Delayed application install prompts on iOS

daniil_michine · April 30, 2017, 11:19pm

We have come across a scenario with delayed application install prompts on iOS devices.

Environment
2 XenMobile nodes 10.4 (or above) in active/active configuration
Netscaler 11.1.51.21
Using SSL offload on the netscaler (terminating MDM ssl traffic) and re-encrypting the traffic to XenMobile on the backend.
Session Persistence is set to SSLSESSION for 443 & 8443 MDM loadbalancers

Scenario
The application installation prompts take a long time to appear after enrolling a device
When a user accesses store via SecureHub and installs an application the installation prompts takes a long time to appear (At times up to 30 minutes).

Cause
We’ve discovered that the issue was caused by the loadbalancer configuration on the netscaler

Scenario below:

User accesses SecureHub Store and selects and application and hits install
APNS message is created on node 1 and is submitted to apple APNS

[UID=1,usr=user@domain,dev=111] | DEBUG | http-nio-10443-exec-10 | com.sparus.nps.apple.push.ApplePush | Sending command to target ApplePushTarget[os=iOS, device=111, user=user@domain, type=DEVICE] at xxx.xxx.xxx.xxx; type=DeviceInformation, identifier=com.zenprise.zdm.push.apple.DeviceNetworkInfos, description=Loads network information from the device. Assigned UUID: 5e1bce55-c3e1-4295-8bdb-f2d285c864e4
APNS pings the device to check in to the MDM server
Device connects to node 2
Node 2 is not aware of the APNS message and is unable to service the device

[UID=11,usr=user@domain,dev=111] | WARN | http-nio-10443-exec-7 | com.sparus.nps.apple.push.ApplePush | Received Acknowledgement for command 5e1bce55-c3e1-4295-8bdb-f2d285c864e4 from target ApplePushTarget[os=iOS, device=111, user=user@domain, type=DEVICE] at xxx.xxx.xxx.xxx, but don’t know about that command…
This keeps on happening until device is load balanced to node 1, which is aware of the APNS request and is able to service the device

Resolution
Resolution was to change the persistence of both MDM load balancers (443 & 8443) to use SourceIP as the persistence method from SSLSESSION

atrayu13 · May 15, 2017, 3:19am

A few things I’ve learned over my years of working with XenMobile:

Citrix does not support SSL offload and re-encryption. They may say they do in their documentation, but ask anyone higher than their frontline support, and they’ll say that it does not work. I actually wasted about 3 months when implementing XM10 cause I was trying to use re-encryption. I finally gave up, put my XMS servers in the DMZ, and used SSL bridge.
I’m pretty sure the NetScaler wizard sets up the MDM LB VIPs as SSL Session for persistence, but I’ve always been told to change it to SourceIP, as you’ve discovered.

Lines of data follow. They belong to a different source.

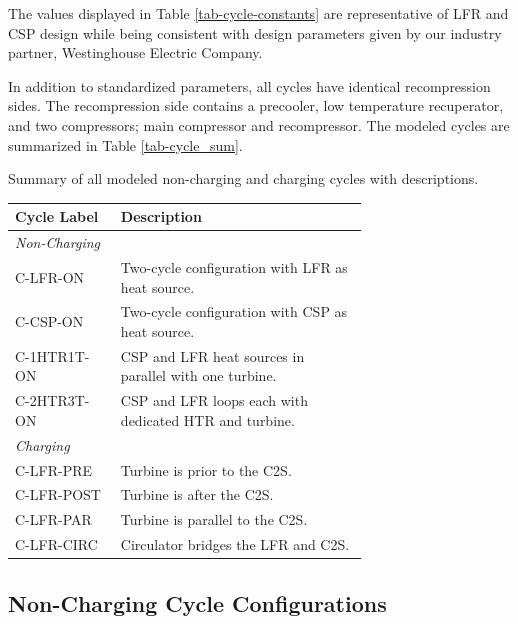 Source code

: \begin{paracol}{2}
The values displayed in Table \ref{tab-cycle-constants} are representative of LFR and CSP design while being consistent with design parameters given by our industry partner, Westinghouse Electric Company. 


In addition to standardized parameters, all cycles have identical recompression sides. The recompression side contains a precooler, low temperature recuperator, and two compressors; main compressor and recompressor. 
The modeled cycles are summarized in Table \ref{tab-cycle_sum}.

\begin{specialtable}[H] 
    \caption{Summary of all modeled non-charging and charging cycles with descriptions. \label{tab-cycle_sum}}
    \begin{tabular}{lL{0.7\linewidth}}
    \toprule
    \textbf{Cycle Label} & \textbf{Description}\\
    \midrule
    \textit{Non-Charging}\\
    C-LFR-ON & Two-cycle configuration with LFR as heat source.\\
    C-CSP-ON & Two-cycle configuration with CSP as heat source.\\
    C-1HTR1T-ON & CSP and LFR heat sources in parallel with one turbine.\\
    C-2HTR3T-ON & CSP and LFR loops each with dedicated HTR and turbine.\\
    \midrule
    \textit{Charging}\\
    C-LFR-PRE & Turbine is prior to the C2S.\\
    C-LFR-POST & Turbine is after the C2S.\\
    C-LFR-PAR & Turbine is parallel to the C2S.\\
    C-LFR-CIRC & Circulator bridges the LFR and C2S.\\
    \bottomrule
    \end{tabular}
\end{specialtable}

\subsection{Non-Charging Cycle Configurations} 


\end{paracol}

daniil_michine · May 15, 2017, 4:29am

We’ve implemented SSL offload with re-encryption for a few customers of sizeable deployments. I find that it does work but requires some tweaking to load balancing.
i.e. Changing the persistence to SourceIP and disabling SSL session re-use and tweaking the timeouts.

This is using XM 10.3 or above I’ve not tried with older versions.